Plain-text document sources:

□ □ □

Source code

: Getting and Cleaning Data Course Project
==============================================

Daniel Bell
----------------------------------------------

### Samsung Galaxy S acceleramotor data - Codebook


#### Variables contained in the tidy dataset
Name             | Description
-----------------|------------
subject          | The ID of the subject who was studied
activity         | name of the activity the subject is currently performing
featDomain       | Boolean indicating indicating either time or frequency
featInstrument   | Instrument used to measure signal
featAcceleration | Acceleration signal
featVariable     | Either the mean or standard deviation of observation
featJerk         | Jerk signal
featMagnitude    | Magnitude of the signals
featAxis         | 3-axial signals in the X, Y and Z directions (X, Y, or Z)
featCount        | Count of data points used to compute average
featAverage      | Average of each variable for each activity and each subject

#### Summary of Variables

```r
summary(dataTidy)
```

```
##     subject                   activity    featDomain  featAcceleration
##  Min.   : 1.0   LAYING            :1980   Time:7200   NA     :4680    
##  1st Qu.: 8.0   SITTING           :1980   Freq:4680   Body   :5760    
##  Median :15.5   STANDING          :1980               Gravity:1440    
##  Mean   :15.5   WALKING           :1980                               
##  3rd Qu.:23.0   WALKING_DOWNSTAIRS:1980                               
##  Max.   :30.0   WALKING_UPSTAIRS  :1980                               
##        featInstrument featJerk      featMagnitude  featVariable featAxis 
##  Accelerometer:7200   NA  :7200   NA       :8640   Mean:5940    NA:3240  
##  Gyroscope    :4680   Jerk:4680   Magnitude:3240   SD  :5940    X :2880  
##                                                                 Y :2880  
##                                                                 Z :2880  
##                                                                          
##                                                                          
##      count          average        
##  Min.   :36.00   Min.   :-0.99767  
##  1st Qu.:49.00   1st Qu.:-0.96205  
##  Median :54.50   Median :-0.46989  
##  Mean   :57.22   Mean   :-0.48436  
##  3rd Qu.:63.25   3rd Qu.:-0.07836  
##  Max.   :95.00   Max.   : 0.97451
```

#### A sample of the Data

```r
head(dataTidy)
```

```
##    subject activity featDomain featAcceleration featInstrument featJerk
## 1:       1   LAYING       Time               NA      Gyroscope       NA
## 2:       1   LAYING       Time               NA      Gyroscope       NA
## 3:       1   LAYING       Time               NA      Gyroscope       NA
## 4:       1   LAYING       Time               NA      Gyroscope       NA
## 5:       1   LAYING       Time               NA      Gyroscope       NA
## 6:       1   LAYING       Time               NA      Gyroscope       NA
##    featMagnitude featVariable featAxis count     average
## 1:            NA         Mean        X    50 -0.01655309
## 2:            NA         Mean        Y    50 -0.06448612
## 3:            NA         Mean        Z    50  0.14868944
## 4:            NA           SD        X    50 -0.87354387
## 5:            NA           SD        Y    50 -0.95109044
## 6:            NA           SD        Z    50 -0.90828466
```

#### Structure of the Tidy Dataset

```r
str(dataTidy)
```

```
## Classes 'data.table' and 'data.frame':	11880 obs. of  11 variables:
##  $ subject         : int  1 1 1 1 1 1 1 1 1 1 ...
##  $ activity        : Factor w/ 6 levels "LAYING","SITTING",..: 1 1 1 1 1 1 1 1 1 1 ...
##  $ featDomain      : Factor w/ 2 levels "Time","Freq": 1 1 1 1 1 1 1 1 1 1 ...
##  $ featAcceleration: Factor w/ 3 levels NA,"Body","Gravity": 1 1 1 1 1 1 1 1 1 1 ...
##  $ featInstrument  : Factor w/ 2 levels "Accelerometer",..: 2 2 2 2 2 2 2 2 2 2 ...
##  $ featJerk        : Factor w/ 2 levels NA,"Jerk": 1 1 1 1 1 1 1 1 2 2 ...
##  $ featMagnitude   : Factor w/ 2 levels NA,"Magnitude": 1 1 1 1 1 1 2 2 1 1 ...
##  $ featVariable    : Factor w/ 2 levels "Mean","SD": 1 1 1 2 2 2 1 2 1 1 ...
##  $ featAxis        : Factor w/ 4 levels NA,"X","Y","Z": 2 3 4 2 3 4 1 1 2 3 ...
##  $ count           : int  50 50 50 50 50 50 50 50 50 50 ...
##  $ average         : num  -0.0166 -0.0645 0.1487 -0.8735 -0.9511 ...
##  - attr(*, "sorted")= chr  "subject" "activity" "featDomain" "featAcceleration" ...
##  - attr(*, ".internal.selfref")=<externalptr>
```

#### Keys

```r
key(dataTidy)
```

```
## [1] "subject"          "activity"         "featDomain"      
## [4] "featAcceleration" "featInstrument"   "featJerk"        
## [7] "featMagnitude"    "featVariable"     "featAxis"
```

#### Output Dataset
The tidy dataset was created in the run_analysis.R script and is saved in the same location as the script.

□ □ □

About this exercise:
Find the word "Factor" in the entries. Copy each line that holds it.

Written answer:
##  $ activity        : Factor w/ 6 levels "LAYING","SITTING",..: 1 1 1 1 1 1 1 1 1 1 ...
##  $ featDomain      : Factor w/ 2 levels "Time","Freq": 1 1 1 1 1 1 1 1 1 1 ...
##  $ featAcceleration: Factor w/ 3 levels NA,"Body","Gravity": 1 1 1 1 1 1 1 1 1 1 ...
##  $ featInstrument  : Factor w/ 2 levels "Accelerometer",..: 2 2 2 2 2 2 2 2 2 2 ...
##  $ featJerk        : Factor w/ 2 levels NA,"Jerk": 1 1 1 1 1 1 1 1 2 2 ...
##  $ featMagnitude   : Factor w/ 2 levels NA,"Magnitude": 1 1 1 1 1 1 2 2 1 1 ...
##  $ featVariable    : Factor w/ 2 levels "Mean","SD": 1 1 1 2 2 2 1 2 1 1 ...
##  $ featAxis        : Factor w/ 4 levels NA,"X","Y","Z": 2 3 4 2 3 4 1 1 2 3 ...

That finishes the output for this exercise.